Botox Injections

History Of Injectable Collagens

11 July 2008 · Written by Martin · No Comments

Soft tissue fillers have been used for more than a century to improve contours, soften rhtytides, blunt depressed scars, and enhance lips. The history of soft tissue augmentation dates back to 1893, when Neuber first attempted to use autologous fat transfer for tissue augmentation. He utilized blocks of free fat harvested from the arms to reconstruct depressed facial defects. In 1899 Gersvny injected paraffin into the scrotum as a testicular prosthesis for a patient with advanced tuberculosis.

Lexor, in 1910, used large-block grafts to treat malar depressions associated with chin recession.

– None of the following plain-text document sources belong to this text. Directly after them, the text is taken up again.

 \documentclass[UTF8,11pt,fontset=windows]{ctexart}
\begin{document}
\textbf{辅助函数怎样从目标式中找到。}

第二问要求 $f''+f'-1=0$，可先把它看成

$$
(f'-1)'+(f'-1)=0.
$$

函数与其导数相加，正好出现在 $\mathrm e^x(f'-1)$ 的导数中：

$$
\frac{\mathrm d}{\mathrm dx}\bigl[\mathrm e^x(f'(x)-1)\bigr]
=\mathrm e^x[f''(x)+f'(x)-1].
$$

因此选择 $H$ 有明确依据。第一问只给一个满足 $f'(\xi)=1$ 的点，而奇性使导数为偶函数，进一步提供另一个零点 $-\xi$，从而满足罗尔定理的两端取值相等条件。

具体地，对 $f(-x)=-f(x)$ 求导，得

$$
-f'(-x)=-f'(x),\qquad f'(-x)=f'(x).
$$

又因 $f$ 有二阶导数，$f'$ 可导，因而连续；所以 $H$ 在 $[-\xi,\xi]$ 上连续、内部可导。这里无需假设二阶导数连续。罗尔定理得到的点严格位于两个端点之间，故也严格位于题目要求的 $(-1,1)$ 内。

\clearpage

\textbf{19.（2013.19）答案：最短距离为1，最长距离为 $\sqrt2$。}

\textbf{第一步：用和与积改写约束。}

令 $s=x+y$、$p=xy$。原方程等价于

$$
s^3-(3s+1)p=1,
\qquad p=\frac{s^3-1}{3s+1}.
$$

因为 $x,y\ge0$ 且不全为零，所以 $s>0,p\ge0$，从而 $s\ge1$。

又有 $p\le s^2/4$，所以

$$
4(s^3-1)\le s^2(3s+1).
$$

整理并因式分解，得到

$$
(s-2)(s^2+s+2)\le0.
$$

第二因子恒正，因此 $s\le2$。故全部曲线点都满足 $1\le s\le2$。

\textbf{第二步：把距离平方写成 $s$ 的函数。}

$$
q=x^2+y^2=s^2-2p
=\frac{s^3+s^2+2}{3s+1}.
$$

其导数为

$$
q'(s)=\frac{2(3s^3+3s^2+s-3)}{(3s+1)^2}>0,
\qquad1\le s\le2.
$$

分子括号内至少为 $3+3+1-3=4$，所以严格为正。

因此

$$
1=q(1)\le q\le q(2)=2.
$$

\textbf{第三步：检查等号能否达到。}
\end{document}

This was followed by Brunings, who in 1911 first described using the syringe technique to transfer free fat. In 1950, Peer reported 50% survival of transplanted fat using syringe aspiration. Baronders published a review of permanent soft tissue augmentation with liquid silicone in 1953. Although useful when injected by an experienced physician, this product has had a tumultuous history and continues to be controversial. Silicone’s sole approval is for retinal tamponade in patients with retinal detachments. Fortunately, there is an ongoing multi-center study exploring the benefits of injectable microdroplet silicone for patients suffering from facial lipoatrophy due to infection with the human immunodeficiency virus (HIV). Due to the FDA Modernization Act, which allows the use of medical devices off-label, silicone (Silikon 1000, Alcon Inc., Fort Worth, Texas) has been used for off-label indications with increasing frequency for permanent soft tissue augmentation. In fact, when used appropriately by experienced physicians with the microdroplet technique, medical grade silicone has provided good results. However, when administering this product physicians must discuss its use with their medical malpractice carriers because the administration of silicone may not be covered in the event of legal action.

One of the most significant advances in soft tissue augmentation was the introduction of bovine collagen. Initial investigations began in earnest in 1958 and continued through the next 2 decades. In 1981 Zyderm I (McGhan Medical, Santa Barbara, CA) became the first FDA-approved xenogenic agent for soft tissue augmentation. Following this the two additional formulations of bovine collagen, Zyderm II and Zyplast, were granted FDA approval. Until 2003, when the injectable hyaluronic acids became available, bovine collagen remained the most commonly used dermal filler. It is perhaps the success and availability of these products that ushered in a renewed quest for the ideal formulation for soft tissue augmentation. In 2006, following the acquisition of Inamed Corporation (Santa Barbara, CA), all of the commercially available collagen products became available from the sole distributor, Allergan (Irvine, CA).

No two wrinkles are created equal as each has a different derivation, and they vary in shape and size. As such there is no one filler agent that is suitable for all defects.

Therefore treatment should be predicated based on the defect and individualized to each patient’s needs. The selection of the appropriate implant; whether dermal or subcutaneous, temporary or permanent; liquid or solid, requires knowledge of all of the available materials as well as their characteristics. Furthermore filler substances may be used as monotherapy or combined with other dermal implants or other procedures such as resurfacing, botulinum toxin, or surgery.